Osama bin Laden is seen in this screen grab from Al-Jazeera's satellite channel a day before the second anniversary of the September 11 attacks. (Balkis Press/Abaca Press/MCT)

Osama bin Laden, perpetrator of the Sept. 11 attacks on the World Trade Center in 2001, was announced dead Sunday night. Bin Laden was killed by a CIA-led operation. The United States has announced that they have the body of the terrorist leader and DNA testing confirmed his identity.

Bin Laden was killed in a ground attack by Joint Special Operations Command forces working with the Central Intelligence Agency. Leon Panetta, CIA director, called members of Congress to describe the killing and President Obama has made the announcement on national TV.

“Tonight I can report to the American people and to the world that the United States has conducted an operation that has killed Osama bin Laden, the leader of al Qaeda,” Obama said.

Bin Laden was on the FBI’s most wanted fugitives list even before the 9/11 attacks. His name has been one of immense interest since 1993, when he engaged in a firefight with U.S. soldiers outside of Somalia. His other offenses include the bombings of two U.S. embassies in East Africa that killed 224 in August 1998 and an attack on the USS Cole that killed 17 sailors in October 2000. In 1997, Bin Laden declared a “holy war” on the United States.

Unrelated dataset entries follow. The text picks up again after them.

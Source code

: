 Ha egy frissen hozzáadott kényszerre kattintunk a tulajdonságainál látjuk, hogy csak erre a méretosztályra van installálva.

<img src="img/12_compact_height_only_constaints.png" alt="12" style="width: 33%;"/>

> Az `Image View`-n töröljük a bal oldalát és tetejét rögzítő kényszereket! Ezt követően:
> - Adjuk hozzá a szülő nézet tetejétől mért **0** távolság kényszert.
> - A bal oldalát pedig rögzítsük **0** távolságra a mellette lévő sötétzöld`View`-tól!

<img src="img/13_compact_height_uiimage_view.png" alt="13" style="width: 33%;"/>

Bin Laden has been avoiding U.S. capture for years, since hours after the 9/11 attacks when proof surfaced that he headed the operation. It was only six days after the attacks that President Bush announced he was the number one suspect. Two months following the attacks, bin Laden released a video claiming that the result of the incident had reached beyond his “optimistic” expectations.